Personally I would start with an ltrace of the program with any arbitrary set of arguments. I'd then use the strings command and guess from that what some of the hidden argument literals might be. (Let's assume, for the moment, that the professor hasn't encrypted or obfuscated the strings and that they appear in the binary as literals). Then try again with one or two (or the requisite number, if number).
If you're lucky the program was compiled and provided to you without running strip. In that case you might have the symbol table to help. Then you could try single stepping through the program (read the gdb manuals). It might be tedious but there are ways to set a breakpoint and tell the debugger to run through some function call (such as any from the standard libraries) and stop upon return. Doing this repeatedly (identify where it's calling into standard or external libraries, set a breakpoint for the next instruction after the return, let gdb run the process through the call, and then inspect what the code is doing besides that.

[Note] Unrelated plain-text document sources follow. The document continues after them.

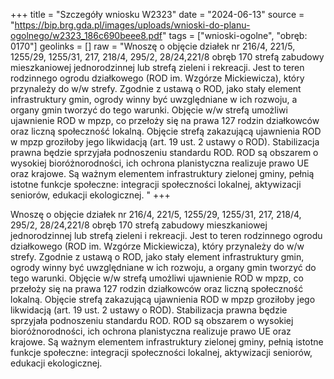 +++
title = "Szczegóły wniosku W2323"
date = "2024-06-13"
source = "https://bip.brg.gda.pl/images/uploads/wnioski-do-planu-ogolnego/w2323_186c690beee8.pdf"
tags = ["wnioski-ogolne", "obręb: 0170"]
geolinks = []
raw = "Wnoszę o objęcie działek nr 216/4, 221/5, 1255/29, 1255/31, 217, 218/4, 295/2, 28/24,221/8 obręb 170 strefą zabudowy mieszkaniowej jednorodzinnej lub strefą zieleni i rekreacji. Jest to teren rodzinnego ogrodu działkowego (ROD im. Wzgórze Mickiewicza), który przynależy do w/w strefy. Zgodnie z ustawą o ROD, jako stały element infrastruktury gmin, ogrody winny być uwzględniane w ich rozwoju, a organy gmin tworzyć do tego warunki. Objęcie w/w strefą umożliwi ujawnienie ROD w mpzp, co przełoży się na prawa 127 rodzin działkowców oraz liczną społeczność lokalną. Objęcie strefą zakazującą ujawnienia ROD w mpzp groziłoby jego likwidacją (art. 19 ust. 2 ustawy o ROD). Stabilizacja prawna będzie sprzyjała podnoszeniu standardu ROD. ROD są obszarem o wysokiej bioróżnorodności, ich ochrona planistyczna realizuje prawo UE oraz krajowe. Są ważnym elementem infrastruktury zielonej gminy, pełnią istotne funkcje społeczne: integracji społeczności lokalnej, aktywizacji seniorów, edukacji ekologicznej. "
+++

Wnoszę o objęcie działek nr 216/4, 221/5, 1255/29, 1255/31, 217, 218/4, 295/2,
28/24,221/8 obręb 170 strefą zabudowy mieszkaniowej jednorodzinnej lub strefą zieleni i
rekreacji. Jest to teren rodzinnego ogrodu działkowego (ROD im. Wzgórze Mickiewicza), który
przynależy do w/w strefy. Zgodnie z ustawą o ROD, jako stały element infrastruktury gmin,
ogrody winny być uwzględniane w ich rozwoju, a organy gmin tworzyć do tego warunki. Objęcie
w/w strefą umożliwi ujawnienie ROD w mpzp, co przełoży się na prawa 127 rodzin działkowców
oraz liczną społeczność lokalną. Objęcie strefą zakazującą ujawnienia ROD w mpzp groziłoby
jego likwidacją (art. 19 ust. 2 ustawy o ROD). Stabilizacja prawna będzie sprzyjała podnoszeniu
standardu ROD. ROD są obszarem o wysokiej bioróżnorodności, ich ochrona planistyczna
realizuje prawo UE oraz krajowe. Są ważnym elementem infrastruktury zielonej gminy, pełnią
istotne funkcje społeczne: integracji społeczności lokalnej, aktywizacji seniorów, edukacji
ekologicznej.



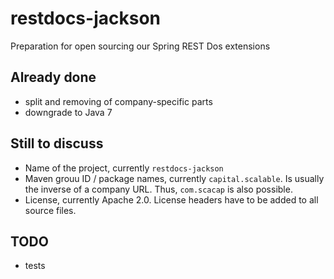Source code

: # restdocs-jackson
Preparation for open sourcing our Spring REST Dos extensions

## Already done

* split and removing of company-specific parts
* downgrade to Java 7

## Still to discuss

* Name of the project, currently `restdocs-jackson`
* Maven grouu ID / package names, currently `capital.scalable`. Is usually the inverse of a company URL. Thus, `com.scacap` is also possible.
* License, currently Apache 2.0. License headers have to be added to all source files.

## TODO

* tests
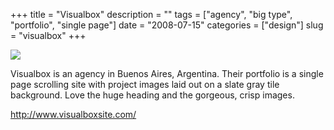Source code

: +++
title = "Visualbox"
description = ""
tags = ["agency", "big type", "portfolio", "single page"]
date = "2008-07-15"
categories = ["design"]
slug = "visualbox"
+++


 

  <div id="screens-thumbs" class="clearfix">
    <div class="txt-center" id="design-submission"><a href="http://www.visualboxsite.com/"><img id='bluga-thumbnail-1335' class='bluga-thumbnail large' src='http://media.konigi.com/bluga/
wt487d0c3087f5a.jpg'/></a></div>  
  </div>   
<p>Visualbox is an agency in Buenos Aires, Argentina. Their portfolio is a single page scrolling site with project images laid out on a slate gray tile background. Love the huge heading and the gorgeous, crisp images.</p>
<p><a href="http://www.visualboxsite.com/">http://www.visualboxsite.com/</a></p>





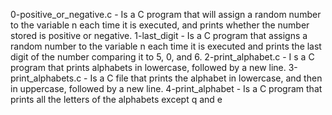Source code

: 0-positive_or_negative.c - Is a C program that will assign a random number to the variable n each time it is executed, and prints whether the number stored is positive or negative.
1-last_digit - Is a C program that assigns a random number to the variable n each time it is executed and prints the last digit of the number comparing it to 5, 0, and 6.
2-print_alphabet.c - I
s a C program that prints alphabets in lowercase, followed by a new line.
3-print_alphabets.c - Is a C file that prints the alphabet in lowercase, and then in uppercase, followed by a new line.
4-print_alphabet - Is a C program that prints all the letters of the alphabets except q and e
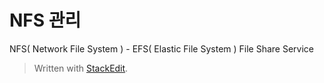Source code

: # NFS 관리
NFS( Network File System ) - 
EFS( Elastic File System ) File Share Service


> Written with [StackEdit](https://stackedit.io/).
<!--stackedit_data:
eyJoaXN0b3J5IjpbNDk1MjQ4MzI5XX0=
-->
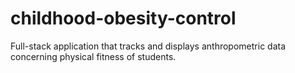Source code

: # childhood-obesity-control
Full-stack application that tracks and displays anthropometric data concerning physical fitness of students.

Coupled with the ltrace it should be fairly easy to see the sequencing of the strcmp() (or similar) calls. As you see the string against which your input is being compared you can break out of the whole process and re-invoke the gdb and the program with that one argument, trace through 'til the next one and so on. Or you might learn some more advanced gdb tricks and actually modify your argument vector and restart main() from scratch.
It actually sounds like fun and I might have my wife whip up a simple binary for me to try this on. It might also create a little program to generate binaries of this sort. I'm thinking of a little #INCLUDE in the sources which provides the "passphrase" of arguments, and a make file that selects three to five words from /usr/dict/words, generates that #INCLUDE file from a template, then compiles the binary using that sequence.